Les prothèses mammaires

Les prothèses mammaires sont utilisées dans le cas d’une augmentation mammaire éventuellement associée à une plastie mammaire.

Différents types de prothèses mammaires

Toutes les prothèses mammaires modernes sont constituées d’une enveloppe souple en silicone pouvant contenir un produit de remplissage différent.
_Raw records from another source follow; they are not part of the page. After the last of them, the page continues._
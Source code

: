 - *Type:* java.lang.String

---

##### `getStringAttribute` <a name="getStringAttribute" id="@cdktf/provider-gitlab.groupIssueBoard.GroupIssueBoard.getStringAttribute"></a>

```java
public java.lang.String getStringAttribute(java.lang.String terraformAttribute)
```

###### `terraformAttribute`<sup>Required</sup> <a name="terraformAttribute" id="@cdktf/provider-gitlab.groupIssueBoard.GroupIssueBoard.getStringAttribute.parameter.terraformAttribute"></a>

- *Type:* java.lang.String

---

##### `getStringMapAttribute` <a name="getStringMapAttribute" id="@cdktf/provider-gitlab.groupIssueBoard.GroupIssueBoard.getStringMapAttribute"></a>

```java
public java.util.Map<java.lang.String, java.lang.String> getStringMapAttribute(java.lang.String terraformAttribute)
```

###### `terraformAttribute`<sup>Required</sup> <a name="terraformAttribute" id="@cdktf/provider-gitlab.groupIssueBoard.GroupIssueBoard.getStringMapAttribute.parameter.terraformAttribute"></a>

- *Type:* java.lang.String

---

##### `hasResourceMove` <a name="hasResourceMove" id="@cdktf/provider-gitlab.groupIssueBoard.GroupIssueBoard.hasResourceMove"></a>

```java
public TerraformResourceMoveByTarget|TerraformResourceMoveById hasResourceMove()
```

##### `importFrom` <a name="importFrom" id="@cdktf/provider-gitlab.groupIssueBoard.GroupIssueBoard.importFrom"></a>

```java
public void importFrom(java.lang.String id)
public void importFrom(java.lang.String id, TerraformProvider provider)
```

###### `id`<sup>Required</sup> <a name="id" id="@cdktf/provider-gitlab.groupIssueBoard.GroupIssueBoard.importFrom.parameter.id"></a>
Il existe ainsi des implants « prêts à l’emploi », préremplis d’un gel de silicone plus ou moins visqueux, ou d’un gel de silicone cohésif souple, et dont le volume n’est pas adaptable ; et aussi des prothèses mammaires dites « gonflables » qui seront remplies avec du sérum physiologique par le chirurgien après leur mise en place, et dont le volume est adaptable.

L’enveloppe de silicone donne sa forme à la prothèse mammaire et c’est elle qui fait l’interface entre l’organisme et l’implant.

C’est pour améliorer cette interface par rapport aux prothèses à surface lisse que des implants à surface texturée ont été développés : ils subissent un traitement de surface de façon à rendre cette dernière finement rugueuse ce qui favorise l’adhérence aux tissus voisins.

La consistance des prothèses mammaires est plus naturelle, proche de celle de la glande mammaire, avec les implants préremplis de gel de silicone qu’avec les implants gonflables au sérum physiologique ; dès que l’on est en mouvement, ils bougent comme des seins naturels.

Il existe deux formes de prothèses mammaires :

Rondes : cette forme au gonflant traditionnel a fait la réputation des prothèses mammaires et donne un effet « push-up » permanent.

Anatomiques : leur nouvelle forme en « goutte d’eau » permet de garder un aspect naturel et une silhouette harmonieuse.

Les prothèses mammaires ne contre-indiquent pas de grossesse ou allaitement ultérieurs. Leur choix doit être en harmonie avec le reste du corps, la largeur d’épaules, de bassin, et le chirurgien doit parfois refuser des implants trop importants.